Positioning CCU in the sustainable transition landscape

Seven years ago, the Intergovernmental Panel for Climate Change (IPCC) proposed a pathway for the global reduction of CO2 emissions, to limit the expected temperature increase to 2, ideally 1.5 °C, by the end of this century. In a new position paper VITO examines which CO2 reduction strategies exist, which are the ones to focus on and how CCU-based value chains contribute in the battle against climate change. 

The CO2 emissions originate from burning fossil fuel, industry and land-use and should be rapidly reduced (>350 Mton CO2/year), while ‘negative’ CO2 emissions are gradually introduced in addition to existing CO2 reduction strategies, starting from 2030. This last strategy consists of the capture of CO2 from the air and its permanent storage under the ground or in materials, for which an ‘eternal’ lifetime can be assumed. Existing CO2 reduction strategies include among others electrification, avoided demand, renewable energy and green hydrogen production.  

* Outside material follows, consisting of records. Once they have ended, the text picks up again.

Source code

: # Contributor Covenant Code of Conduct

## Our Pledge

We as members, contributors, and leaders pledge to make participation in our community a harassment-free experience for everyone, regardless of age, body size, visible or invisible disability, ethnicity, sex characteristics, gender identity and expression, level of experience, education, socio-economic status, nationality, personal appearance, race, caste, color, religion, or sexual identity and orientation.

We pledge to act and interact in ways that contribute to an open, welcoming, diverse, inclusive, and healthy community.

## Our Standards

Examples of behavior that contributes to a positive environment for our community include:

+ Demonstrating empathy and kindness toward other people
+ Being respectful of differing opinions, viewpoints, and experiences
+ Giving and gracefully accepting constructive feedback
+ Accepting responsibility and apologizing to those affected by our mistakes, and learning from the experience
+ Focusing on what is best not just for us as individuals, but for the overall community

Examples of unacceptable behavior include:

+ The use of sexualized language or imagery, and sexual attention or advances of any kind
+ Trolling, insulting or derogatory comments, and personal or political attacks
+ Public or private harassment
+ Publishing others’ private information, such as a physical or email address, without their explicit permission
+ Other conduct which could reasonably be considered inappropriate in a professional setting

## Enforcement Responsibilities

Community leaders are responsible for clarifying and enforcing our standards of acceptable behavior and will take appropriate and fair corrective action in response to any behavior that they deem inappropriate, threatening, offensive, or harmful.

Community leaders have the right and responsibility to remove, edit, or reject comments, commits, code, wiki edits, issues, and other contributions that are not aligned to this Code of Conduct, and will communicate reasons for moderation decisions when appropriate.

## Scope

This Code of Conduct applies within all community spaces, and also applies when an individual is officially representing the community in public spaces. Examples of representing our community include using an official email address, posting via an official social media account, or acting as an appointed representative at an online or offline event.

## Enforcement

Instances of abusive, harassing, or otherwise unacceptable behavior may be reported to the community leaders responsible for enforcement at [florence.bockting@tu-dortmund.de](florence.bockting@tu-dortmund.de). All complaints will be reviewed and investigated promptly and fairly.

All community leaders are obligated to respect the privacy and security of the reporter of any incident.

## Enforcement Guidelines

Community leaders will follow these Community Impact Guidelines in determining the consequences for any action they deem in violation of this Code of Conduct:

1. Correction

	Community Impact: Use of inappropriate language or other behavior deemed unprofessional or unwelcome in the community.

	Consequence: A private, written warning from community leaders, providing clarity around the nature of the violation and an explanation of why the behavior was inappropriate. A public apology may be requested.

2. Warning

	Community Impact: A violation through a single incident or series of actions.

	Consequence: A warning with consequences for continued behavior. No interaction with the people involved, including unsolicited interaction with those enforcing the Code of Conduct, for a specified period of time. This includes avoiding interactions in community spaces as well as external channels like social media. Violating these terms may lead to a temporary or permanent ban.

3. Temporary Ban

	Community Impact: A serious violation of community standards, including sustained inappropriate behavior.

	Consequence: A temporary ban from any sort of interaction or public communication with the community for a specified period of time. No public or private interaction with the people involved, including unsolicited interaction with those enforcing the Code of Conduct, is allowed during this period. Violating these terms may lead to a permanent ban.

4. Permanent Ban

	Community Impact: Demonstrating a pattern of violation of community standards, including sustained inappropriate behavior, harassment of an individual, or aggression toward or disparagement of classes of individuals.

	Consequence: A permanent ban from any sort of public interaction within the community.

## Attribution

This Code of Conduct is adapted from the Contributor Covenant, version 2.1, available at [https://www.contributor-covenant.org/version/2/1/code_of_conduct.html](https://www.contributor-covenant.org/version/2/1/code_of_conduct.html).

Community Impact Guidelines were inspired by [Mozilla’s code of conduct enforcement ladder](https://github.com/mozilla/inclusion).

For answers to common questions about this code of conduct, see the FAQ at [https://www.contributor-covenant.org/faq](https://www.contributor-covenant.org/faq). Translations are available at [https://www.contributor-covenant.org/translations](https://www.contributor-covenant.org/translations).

In the new position paper ‘CO2 Capture and Utilization (CCU) matters’ VITO experts provide an answer to the following questions: 

  • Which CO2 reduction strategy should we focus on?  
  • And what are the criteria to base such a decision on?  
  • So what can be the contribution of CCU-based value chains in the fight against climate change?

The search to answers starts from the current and future availabilities of renewable electricity as conditio sine qua non, with deployments spread over time. In this study, VITO concludes that the positioning of CCU within the Sustainable Transition Landscape not only rests on many, different pillars, but also on global trends and the dynamic nature of its boundary conditions.